François Hollande est donc le candidat du parti socialiste pour les élections présidentielles de 2012. Il a obtenu une large majorité au second tour des primaires (plus de 56,6% contre Martine Aubry (43,4%). Il se présente comme le candidat du changement qui veut « réenchanter le rêve français ». Et voilà notre «Merlin l’enchanteur», magicien, faiseur de miracle !
Car effectivement, Hollande, à défaut de présenter un programme qui changerait réellement les choses pour les millions de travailleurs, d’exploités, de pauvres, joue les magiciens et les illusionnistes. Tout l’art consiste à faire croire qu’il fera avec la gauche mieux que la droite tout en poursuivant la politique d’austérité.

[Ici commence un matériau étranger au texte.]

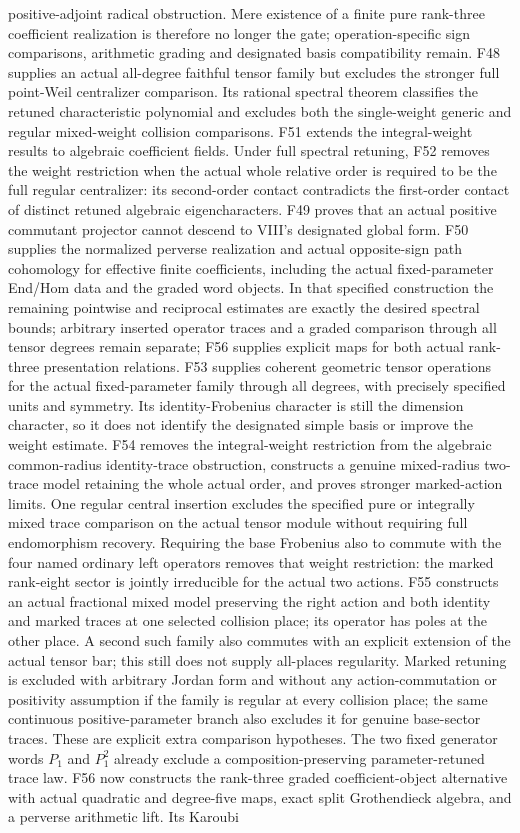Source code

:\documentclass[11pt,a4paper]{article}
\theoremstyle{named}\newtheorem{finding}{Finding}[section]
\theoremstyle{definition}\newtheorem{definition}[finding]{Definition}
\theoremstyle{remark}\newtheorem{remark}[finding]{Remark}
\begin{document}
positive-adjoint radical obstruction. Mere existence of a finite
pure rank-three coefficient realization is therefore no longer
the gate; operation-specific sign comparisons, arithmetic grading and
designated basis compatibility remain. F48 supplies an actual all-degree faithful tensor family but excludes the stronger full point-Weil centralizer comparison. Its rational spectral theorem classifies the retuned characteristic polynomial and excludes both the single-weight generic and regular mixed-weight collision comparisons. F51 extends the integral-weight results to algebraic coefficient fields. Under full spectral retuning, F52 removes the weight restriction when the actual whole relative order is required to be the full regular centralizer: its second-order contact contradicts the first-order contact of distinct retuned algebraic eigencharacters. F49 proves that an actual positive commutant projector cannot descend to VIII's designated global form. F50 supplies the normalized perverse realization and actual opposite-sign path cohomology for effective finite coefficients, including the actual fixed-parameter End/Hom data and the graded word objects. In that specified construction the remaining pointwise and reciprocal estimates are exactly the desired spectral bounds; arbitrary inserted operator traces and a graded comparison through all tensor degrees remain separate; F56 supplies explicit maps for both actual rank-three presentation relations. F53 supplies coherent geometric tensor operations for the actual fixed-parameter family through all degrees, with precisely specified units and symmetry. Its identity-Frobenius character is still the dimension character, so it does not identify the designated simple basis or improve the weight estimate. F54 removes the integral-weight restriction from the algebraic common-radius identity-trace obstruction, constructs a genuine mixed-radius two-trace model retaining the whole actual order, and proves stronger marked-action limits. One regular central insertion excludes the specified pure or integrally mixed trace comparison on the actual tensor module without requiring full endomorphism recovery. Requiring the base Frobenius also to commute with the four named ordinary left operators removes that weight restriction: the marked rank-eight sector is jointly irreducible for the actual two actions. F55 constructs an actual fractional mixed model preserving the right action and both identity and marked traces at one selected collision place; its operator has poles at the other place. A second such family also commutes with an explicit extension of the actual tensor bar; this still does not supply all-places regularity. Marked retuning is excluded with arbitrary Jordan form and without any action-commutation or positivity assumption if the family is regular at every collision place; the same continuous positive-parameter branch also excludes it for genuine base-sector traces. These are explicit extra comparison hypotheses. The two fixed generator words $P_1$ and $P_1^2$ already exclude a composition-preserving parameter-retuned trace law. F56 now constructs the rank-three graded coefficient-object alternative with actual quadratic and degree-five maps, exact split Grothendieck algebra, and a perverse arithmetic lift. Its Karoubi 
\end{document}
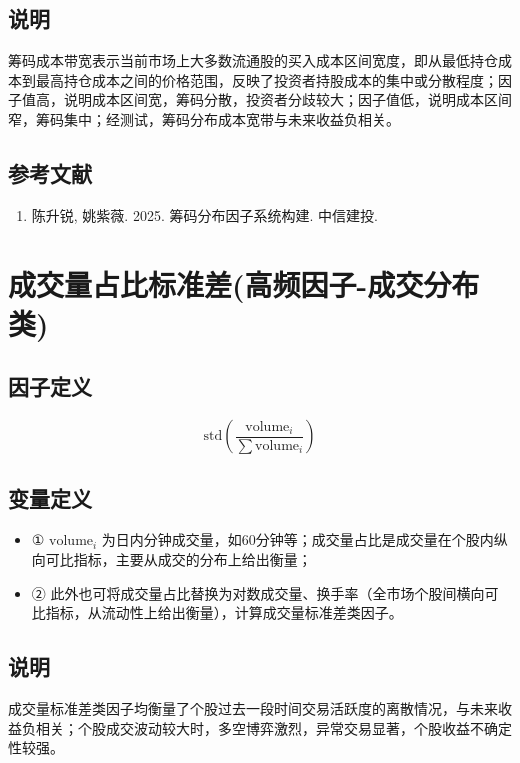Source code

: \documentclass{article}
\begin{document}
\subsection{说明}
筹码成本带宽表示当前市场上大多数流通股的买入成本区间宽度，即从最低持仓成本到最高持仓成本之间的价格范围，反映了投资者持股成本的集中或分散程度；因子值高，说明成本区间宽，筹码分散，投资者分歧较大；因子值低，说明成本区间窄，筹码集中；经测试，筹码分布成本宽带与未来收益负相关。

\subsection{参考文献}
\begin{enumerate}
    \item 陈升锐, 姚紫薇. 2025. 筹码分布因子系统构建. 中信建投.
\end{enumerate}

\section{成交量占比标准差(高频因子-成交分布类)}

\subsection{因子定义}
\begin{equation}
    \mathrm{std}\left(\frac{\mathrm{volume}_i}{\sum \mathrm{volume}_i}\right)
\end{equation}

\subsection{变量定义}
\begin{itemize}
    \item ① \( \mathrm{volume}_i \) 为日内分钟成交量，如60分钟等；成交量占比是成交量在个股内纵向可比指标，主要从成交的分布上给出衡量；
    \item ② 此外也可将成交量占比替换为对数成交量、换手率（全市场个股间横向可比指标，从流动性上给出衡量），计算成交量标准差类因子。
\end{itemize}

\subsection{说明}
成交量标准差类因子均衡量了个股过去一段时间交易活跃度的离散情况，与未来收益负相关；个股成交波动较大时，多空博弈激烈，异常交易显著，个股收益不确定性较强。
\end{document}
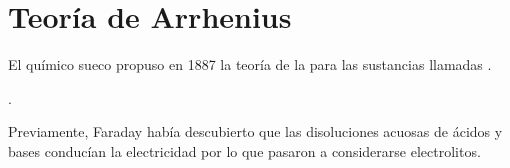 
%

    \section{Teoría de Arrhenius}
    El químico sueco  propuso en \num{1887} la teoría de la  para las sustancias llamadas .

    .

    Previamente, Faraday había descubierto que las disoluciones acuosas de ácidos y bases conducían la electricidad por lo que pasaron a considerarse electrolitos.

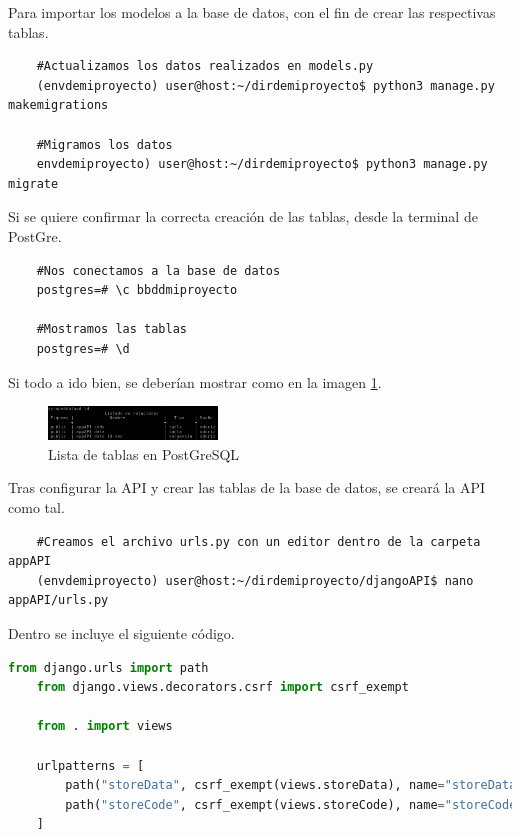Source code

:Para importar los modelos a la base de datos, con el fin de crear las respectivas tablas.

\begin{verbatim}
	#Actualizamos los datos realizados en models.py
	(envdemiproyecto) user@host:~/dirdemiproyecto$ python3 manage.py makemigrations
	
	#Migramos los datos
	envdemiproyecto) user@host:~/dirdemiproyecto$ python3 manage.py migrate
\end{verbatim}

Si se quiere confirmar la correcta creación de las tablas, desde la terminal de PostGre.

\begin{verbatim}
	#Nos conectamos a la base de datos
	postgres=# \c bbddmiproyecto
	
	#Mostramos las tablas
	postgres=# \d
\end{verbatim}

Si todo a ido bien, se deberían mostrar como en la imagen \ref{fig:ej34}.

\begin{figure} [H]
	\centering
	\includegraphics[width=0.4\textwidth]{fig/comprobacionTablasBBDD.png}
	\caption[Lista de tablas en PostGreSQL]{Lista de tablas en PostGreSQL}
	\label{fig:ej34}
\end{figure}

Tras configurar la API y crear las tablas de la base de datos, se creará la API como tal.

\begin{verbatim}
	#Creamos el archivo urls.py con un editor dentro de la carpeta appAPI
	(envdemiproyecto) user@host:~/dirdemiproyecto/djangoAPI$ nano appAPI/urls.py
\end{verbatim}

Dentro se incluye el siguiente código.

\begin{lstlisting}[language=Python, caption={Modelos Django}]
	from django.urls import path
	from django.views.decorators.csrf import csrf_exempt
	
	from . import views

	urlpatterns = [
		path("storeData", csrf_exempt(views.storeData), name="storeData"),
		path("storeCode", csrf_exempt(views.storeCode), name="storeCode"),
	]
\end{lstlisting}

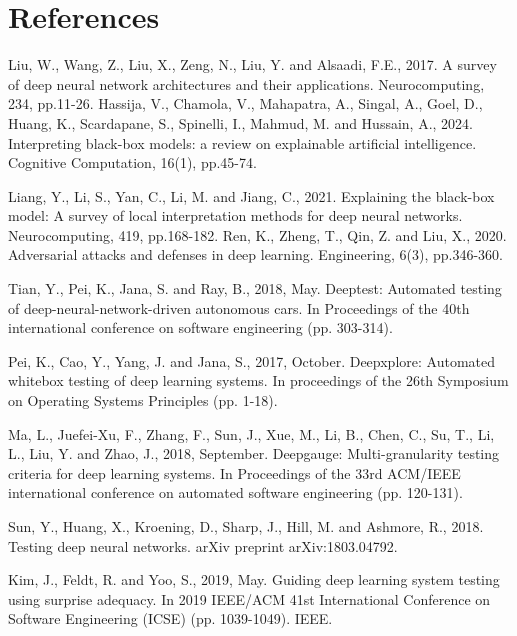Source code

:\chapter{References} %

\label{chp:5}
\begin{singlespace}
\begin{thebibliography}{}


    Liu, W., Wang, Z., Liu, X., Zeng, N., Liu, Y. and Alsaadi, F.E., 2017. A survey of deep neural network architectures and their applications. Neurocomputing, 234, pp.11-26.
    Hassija, V., Chamola, V., Mahapatra, A., Singal, A., Goel, D., Huang, K., Scardapane, S., Spinelli, I., Mahmud, M. and Hussain, A., 2024. Interpreting black-box models: a review on explainable artificial intelligence. Cognitive Computation, 16(1), pp.45-74.

     Liang, Y., Li, S., Yan, C., Li, M. and Jiang, C., 2021. Explaining the black-box model: A survey of local interpretation methods for deep neural networks. Neurocomputing, 419, pp.168-182.
    Ren, K., Zheng, T., Qin, Z. and Liu, X., 2020. Adversarial attacks and defenses in deep learning. Engineering, 6(3), pp.346-360.

    Tian, Y., Pei, K., Jana, S. and Ray, B., 2018, May. Deeptest: Automated testing of deep-neural-network-driven autonomous cars. In Proceedings of the 40th international conference on software engineering (pp. 303-314).
    
     Pei, K., Cao, Y., Yang, J. and Jana, S., 2017, October. Deepxplore: Automated whitebox testing of deep learning systems. In proceedings of the 26th Symposium on Operating Systems Principles (pp. 1-18).

    Ma, L., Juefei-Xu, F., Zhang, F., Sun, J., Xue, M., Li, B., Chen, C., Su, T., Li, L., Liu, Y. and Zhao, J., 2018, September. Deepgauge: Multi-granularity testing criteria for deep learning systems. In Proceedings of the 33rd ACM/IEEE international conference on automated software engineering (pp. 120-131).
    
    Sun, Y., Huang, X., Kroening, D., Sharp, J., Hill, M. and Ashmore, R., 2018. Testing deep neural networks. arXiv preprint arXiv:1803.04792.

    Kim, J., Feldt, R. and Yoo, S., 2019, May. Guiding deep learning system testing using surprise adequacy. In 2019 IEEE/ACM 41st International Conference on Software Engineering (ICSE) (pp. 1039-1049). IEEE.
  

\end{thebibliography}
\end{singlespace}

Ainsi, le candidat du Parti socialiste n’a pris aucun engagement sérieux pour revenir à la retraite à 60 ans. Là dessus Hollande s’en tire par une pirouette en promettant de revenir à la retraite à 60 ans à  condition d’avoir cotisé plus de 41 ans… Hollande ne s’engage pas plus sur  l’augmentation des salaires, ou sur la lutte contre les licenciements, et contre le chômage. Il veut lutter contre le déficit budgétaire en prônant une «nouvelle fiscalité». Mais rien pour faire payer les riches.
Face  à Aubry qui  peinait pour se donner une image plus à gauche que lui, qualifié de «gauche molle», ou «candidat du système» par sa camarade de parti,  Hollande a joué  «rassembleur». Mais ses propos étaient destinés à rassurer la classe moyenne et la bourgeoisie. Il a fait des appels du pied aux milieux de droite, bourgeois et petits  bourgeois. Du reste il y a des signes qui ne trompent pas quand on sait, par exemple qu’à  Paris, la plus forte participation au deuxième tour des primaires s’est concentrée sur les arrondissements bourgeois : les 16éme et 7éme arrondissements. Il semble qu’il y ait eu plus de votants dans les milieux ruraux et celui des classes moyennes que dans les zones et quartiers ouvriers.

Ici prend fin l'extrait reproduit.